Quel “vent’anni” aveva il tono di chi ti sta dicendo: «U capisti ca cca canusciu puru i chiova ri i mura, mentri a tia nun t’haju vistu mai?»(6)
«Mi scusi -gli chiedo ancora- ma Giuliano Gemma qua che c’entra?»
«Cci putevu mettiri uno scheletro, per fare capire ca cc’è pericolo di muoriri si sicci va sbatti, ma stava troppo brutto, megghiu Giuliano Gemma, tanto è un mortu puru iddu, i ggenti u sannu … Lei su vitti stu film? Si chiama ”Una pistola per Ringo”…. a viri sta pistola? Cu un corpu sulu iddu ammazza una marina i ggenti …. io u ricu pi lei, si cci tiene a sta cabbina, a facissi livari….oppuru cci mittitti qualche luce, o a faciti tutta catarrinfrangente. A gente nun viri u palazzu e si va ‘mpiccica nna cabbina…e poi i vostri clienti su sempri cu u telefono sfasciatu…lo dica a qualcuno, lo dica lei ai vigili….cca ci hannu a mettiri qualche segnale, o i dossi…ci dica lei..io non ci parru.. » (7)       

Oggi ho guardato su google street view: il tavolinetto è li piazzato, da vent’anni. E penso alla straordinarietà di una città nella quale pare normale che una strada centralissima come via Dante, per qualche carenza di segnaletica, si trasformi spesso in una specie di rampa di lancio, che un uomo possa tranquillamente campare la famiglia vendendo per decenni coppi di sale per strada sfidando il fato e gli automobilisti che sbandano, e che per risolvere le questioni ci si affidi ancora alla forza di dissuasione di un pistolero infallibile. Però una cosa la devo dire: c’era più amore, passione e attenzione ai bisogni della città in quella bancarella che in tutta la classe dirigente e amministrativa che da sempre governa le nostre città e la regione siciliana.

Note:

(1)Questa cabina è salva per miracolo. Guarda qua, non lo vedi che è tutta ammaccata?

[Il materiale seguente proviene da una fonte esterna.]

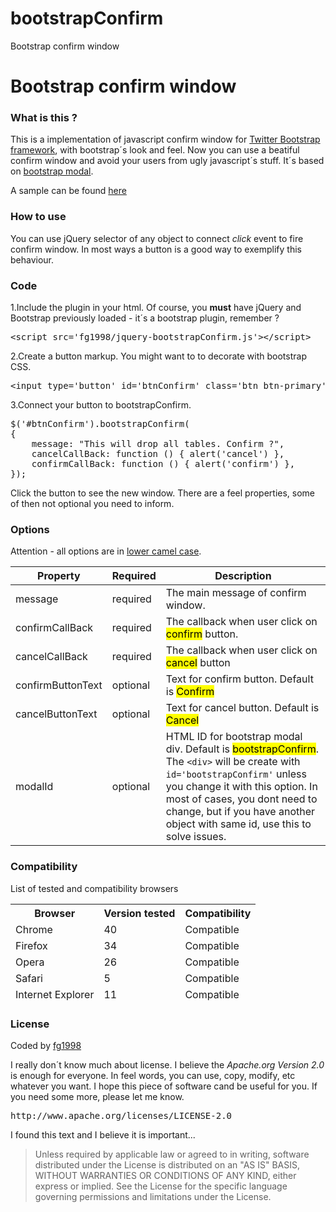 # bootstrapConfirm
Bootstrap confirm window


<h1>Bootstrap confirm window</h1>
<h3>What is this ?</h3>
<p>This is a implementation of javascript confirm window for <a href="http://getbootstrap.com/">Twitter Bootstrap framework</a>, with bootstrap´s look and feel. Now you can use a beatiful confirm window
and avoid your users from ugly javascript´s stuff. It´s based on <a href="http://getbootstrap.com/javascript/#modals">bootstrap modal</a>.</p>

<p>A sample can be found <a href='http://www.cigi.com.br/bootstrapconfirm/sample.html'>here</a></p>

<h3>How to use</h3>
<p>You can use jQuery selector of any object to connect <em>click</em> event to fire confirm window. In most ways a button is a good way to exemplify this behaviour.</p>

<h3>Code</h3>
<p>1.Include the plugin in your html. Of course, you <strong>must</strong> have jQuery and Bootstrap previously loaded - it´s a bootstrap plugin, remember ?</p>
<pre>&lt;script src='fg1998/jquery-bootstrapConfirm.js'&gt;&lt;/script&gt;</pre>

<p>2.Create a button markup. You might want to to decorate with bootstrap CSS.</p>
<pre>&lt;input type='button' id='btnConfirm' class='btn btn-primary' value='drop all tables'&gt;</pre>

<p>3.Connect your button to bootstrapConfirm.</p>
<pre>$('#btnConfirm').bootstrapConfirm(
{
    message: "This will drop all tables. Confirm ?",
    cancelCallBack: function () { alert('cancel') },
    confirmCallBack: function () { alert('confirm') },
});
</pre>

<p>Click the button to see the new window. There are a feel properties, some of then not optional you need to inform.</p>

<h3>Options</h3>
<p>Attention - all options are in <a href='https://en.wikipedia.org/wiki/CamelCase'>lower camel case</a>.</p>
<table class="table-bordered table">
<thead>
<tr>
    <th>Property</th>
    <th>Required</th>
    <th>Description</th>
</tr>
</thead>
<tr>
<td>message</td>
<td>required</td>
<td>The main message of confirm window.</td>
</tr>
<tr>
<td>confirmCallBack</td>
<td>required</td>
<td>The callback when user click on <mark>confirm</mark> button.</td>
</tr>
<tr>
<td>cancelCallBack</td>
<td>required</td>
<td>The callback when user click on <mark>cancel</mark> button</td>
</tr>
<tr>
<td>confirmButtonText</td>
<td>optional</td>
<td>Text for confirm button. Default is <mark>Confirm</mark></td>
</tr>
<tr>
<td>cancelButtonText</td>
<td>optional</td>
<td>Text for cancel button. Default is <mark>Cancel</mark></td>
</tr>
<tr>
<td>modalId</td>
<td>optional</td>
<td>HTML ID for bootstrap modal div. Default is <mark>bootstrapConfirm</mark>. The <code>&lt;div&gt;</code> will be create with <code>id='bootstrapConfirm'</code> unless you change it with this option. In most
of cases, you dont need to change, but if you have another object with same id, use this to solve issues.</td>
</tr>
</table>

<h3>Compatibility</h3>
<p>List of tested and compatibility browsers<p>
<table class="table table-bordered">
<thead>
    <tr>
        <th>Browser</th>
        <th>Version tested</th>
        <th>Compatibility</th>
    </tr>
    </thread>
    <tr>
        <td>Chrome</td>
        <td>40</td>
        <td>Compatible</td>
    </tr>
    <tr>
        <td>Firefox</td>
        <td>34</td>
        <td>Compatible</td>
    </tr>
    <tr>
        <td>Opera</td>
        <td>26</td>
        <td>Compatible</td>
    </tr>
    <tr>
        <td>Safari</td>
        <td>5</td>
        <td>Compatible</td>
    </tr>
    <tr>
        <td>Internet Explorer</td>
        <td>11</td>
        <td>Compatible</td>
    </tr>
</table>

<h3>License</h3>
<p>Coded by <a href="https://www.facebook.com/fg1998">fg1998</a></p>
<p>
I really don´t know much about license. I believe the <em>Apache.org Version 2.0</em> is enough for everyone. In feel words, you can use, copy, modify, etc whatever you want. I hope this piece of software cand be useful for you.
If you need some more, please let me know.
</p>
<pre>http://www.apache.org/licenses/LICENSE-2.0</pre>
<p>I found this text and I believe it is important... </p>
<blockquote>Unless required by applicable law or agreed to in writing, software distributed under the License is distributed on an "AS IS" BASIS, WITHOUT WARRANTIES OR CONDITIONS OF ANY KIND, either express or implied. See the License for the specific language governing permissions and limitations under the License.</blockquote>

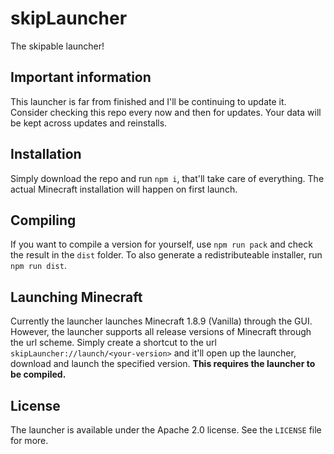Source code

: # skipLauncher
The skipable launcher!

## Important information
This launcher is far from finished and I'll be continuing to update it. Consider checking this repo every now and then for updates. Your data will be kept across updates and reinstalls.

## Installation
Simply download the repo and run `npm i`, that'll take care of everything. The actual Minecraft installation will happen on first launch.

## Compiling
If you want to compile a version for yourself, use `npm run pack` and check the result in the `dist` folder. To also generate a redistributeable installer, run `npm run dist`.

## Launching Minecraft
Currently the launcher launches Minecraft 1.8.9 (Vanilla) through the GUI. However, the launcher supports all release versions of Minecraft through the url scheme. Simply create a shortcut to the url `skipLauncher://launch/<your-version>` and it'll open up the launcher, download and launch the specified version. **This requires the launcher to be compiled.**

## License
The launcher is available under the Apache 2.0 license. See the `LICENSE` file for more.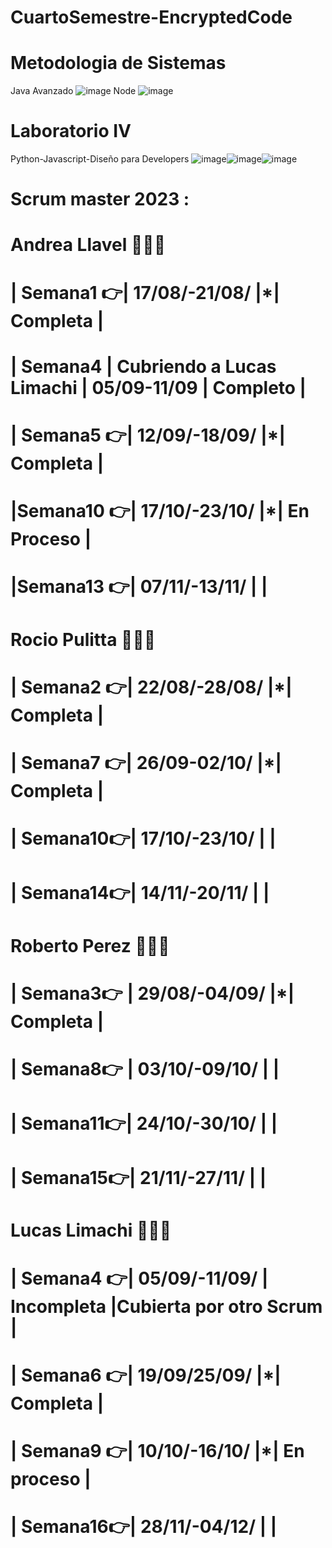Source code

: # CuartoSemestre-EncryptedCode
# Metodologia de Sistemas
Java Avanzado ![image](https://github.com/CodeSystem2022/CuartoSemestre-EncryptedCode/assets/112596102/222cd30a-bfd0-4bb8-b780-856cf125af22)
Node ![image](https://github.com/CodeSystem2022/CuartoSemestre-EncryptedCode/assets/112596102/eba3646d-c965-478f-a481-ead376af1c5b)

# Laboratorio IV
Python-Javascript-Diseño para Developers
![image](https://github.com/CodeSystem2022/CuartoSemestre-EncryptedCode/assets/112596102/bf1f6106-c5cb-42ba-95ec-0cade0b236d4)![image](https://github.com/CodeSystem2022/CuartoSemestre-EncryptedCode/assets/112596102/a5b34376-5894-444e-8a2b-0c084209a861)![image](https://github.com/CodeSystem2022/CuartoSemestre-EncryptedCode/assets/112596102/e4733b35-8794-4e14-a365-a5afa79e9c79)


# Scrum master 2023 :
 # Andrea Llavel 🌟🌟🌟
 # | Semana1 👉| 17/08/-21/08/ |*| Completa |
 # | Semana4 | Cubriendo a Lucas Limachi | 05/09-11/09 | Completo |
 # | Semana5 👉| 12/09/-18/09/ |*| Completa |
 # |Semana10 👉| 17/10/-23/10/ |*| En Proceso |
 # |Semana13 👉| 07/11/-13/11/ | |
 # Rocio Pulitta 🌟🌟🌟
 # | Semana2 👉| 22/08/-28/08/ |*| Completa |
 # | Semana7 👉| 26/09-02/10/  |*| Completa |
 # | Semana10👉| 17/10/-23/10/ | | 
 # | Semana14👉| 14/11/-20/11/ | |
 # Roberto Perez 🌟🌟🌟
 # | Semana3👉 | 29/08/-04/09/ |*| Completa |
 # | Semana8👉 | 03/10/-09/10/ | | 
 # | Semana11👉| 24/10/-30/10/ | | 
 # | Semana15👉| 21/11/-27/11/ | |
 # Lucas Limachi 🌟🌟🌟
 # | Semana4 👉| 05/09/-11/09/ | Incompleta |Cubierta por otro Scrum |
 # | Semana6 👉| 19/09/25/09/  |*| Completa | 
 # | Semana9 👉| 10/10/-16/10/ |*| En proceso | 
 # | Semana16👉| 28/11/-04/12/ | |

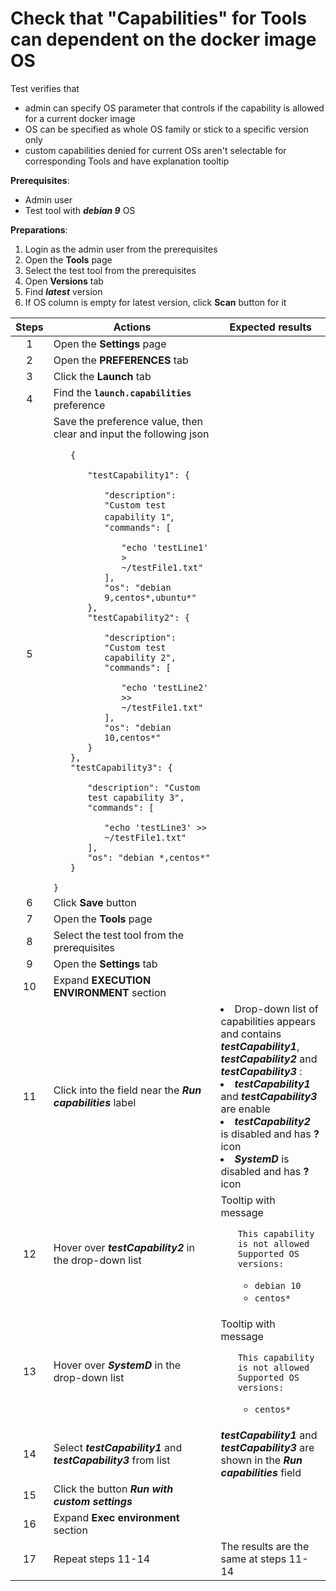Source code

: # Check that "Capabilities" for Tools can dependent on the docker image OS

Test verifies that
- admin can specify OS parameter that controls if the capability is allowed for a current docker image
- OS can be specified as whole OS family or stick to a specific version only
- custom capabilities denied for current OSs aren't selectable for corresponding Tools and have  explanation tooltip

**Prerequisites**:
- Admin user
- Test tool with ***debian 9*** OS

**Preparations**:
1. Login as the admin user from the prerequisites
2. Open the **Tools** page
3. Select the test tool from the prerequisites
4. Open **Versions** tab
5. Find ***latest*** version
6. If OS column is empty for latest version, click **Scan** button for it

| Steps | Actions | Expected results |
| :---: | --- | --- |
| 1 | Open the **Settings** page | |
| 2 | Open the **PREFERENCES** tab | |
| 3 | Click the **Launch** tab | |
| 4 | Find the **`launch.capabilities`** preference | |
| 5 | Save the preference value, then clear and input the following json <ul> `{` <ul> `"testCapability1": {` <ul> `"description": "Custom test capability 1"`, <br> `"commands": [` <ul> `"echo 'testLine1' > ~/testFile1.txt"` </ul> `],` <br> `"os": "debian 9,centos*,ubuntu*"` </ul> `},` <br> `"testCapability2": {` <ul> `"description": "Custom test capability 2",` <br> `"commands": [` <ul> `"echo 'testLine2' >> ~/testFile1.txt"` </ul> `],` <br> `"os": "debian 10,centos*"` </ul> `}` </ul> `},` <br> `"testCapability3": {` <ul> `"description": "Custom test capability 3",` <br> `"commands": [` <ul> `"echo 'testLine3' >> ~/testFile1.txt"` </ul> `],` <br> `"os": "debian *,centos*"` </ul> `}` </ul> `}` |
| 6 | Click **Save** button | |
| 7 | Open the **Tools** page | |
| 8 | Select the test tool from the prerequisites | |
| 9 | Open the **Settings** tab
| 10 | Expand **EXECUTION ENVIRONMENT** section | |
| 11 | Click into the field near the ***Run capabilities*** label | <li> Drop-down list of capabilities appears and contains ***testCapability1***, ***testCapability2*** and ***testCapability3*** : <li> ***testCapability1*** and ***testCapability3*** are enable <li> ***testCapability2*** is disabled and has **?** icon <li> ***SystemD*** is disabled and has **?** icon | 
| 12 | Hover over ***testCapability2*** in the drop-down list | Tooltip with message <ul> `This capability is not allowed` <br> `Supported OS versions:` <ul> <li> `debian 10` <li> `centos*` |
| 13 | Hover over ***SystemD*** in the drop-down list | Tooltip with message <ul> `This capability is not allowed` <br> `Supported OS versions:` <ul> <li> `centos*` |
| 14 | Select ***testCapability1*** and ***testCapability3*** from list | ***testCapability1*** and ***testCapability3*** are shown in the ***Run capabilities*** field |
| 15 | Click the button ***Run with custom settings*** | |
| 16 | Expand **Exec environment** section | |
| 17 | Repeat steps 11-14 | The results are the same at steps 11-14|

(2)Qua stamattina è successo un bordello!

(3)Una macchina è andata a sbatterci stamattina, non è la prima volta che capita … l’altra volta mi hanno mancato per poco, la bancarella mi è finita per terra un paio di volte.

(4)Quando fa buio, le macchine partono da lì sotto a tutta velocità (…) foglie bagnate della ringhiera, gli sembra che c’è ancora rettilineo davanti, e vanno a sbattere sulla vostra cabina … mi ascolti, la faccia togliere questa cabina se ci tiene.

(5)Uuuuhhhhh, a questo del primo piano gli è andata distrutta una macchina, a quello del secondo piano tre macchine distrutte! Le posteggiavano qua davanti … Io da quando sono qua con la bancarella ho visto andare distrutte almeno quindici macchine.

(6)Lo hai capito che qui conosco pure i chiodi dei muri (conosco tutti), mentre a te non ti ho mai visto?

(7)Potevo metterci uno scheletro, per fare capire che c’è il rischio di morire se ci si va a sbattere, ma stava troppo brutto, meglio Giuliano Gemma, tanto è un morto pure lui, la gente lo sa … Lei lo ha visto il film? Si chiama ”Una pistola per Ringo”…. La vede questa pistola? Con un colpo solo lui (il protagonista del film ) uccide una marea di gente … io lo dico per lei, se ci tiene a questa cabini la faccia togliere oppure ci mette qualche luce, o la fate tutta catarifrangente. La gente non vede il palazzo e va a sbattere sulla cabina…e poi i vostri clienti hanno sempre il telefono che non funziona…lo dica a qualcuno, lo dica lei ai vigili….che devono metterci qualche segnale, o i dossi…ci dica lei..io non ci parlo.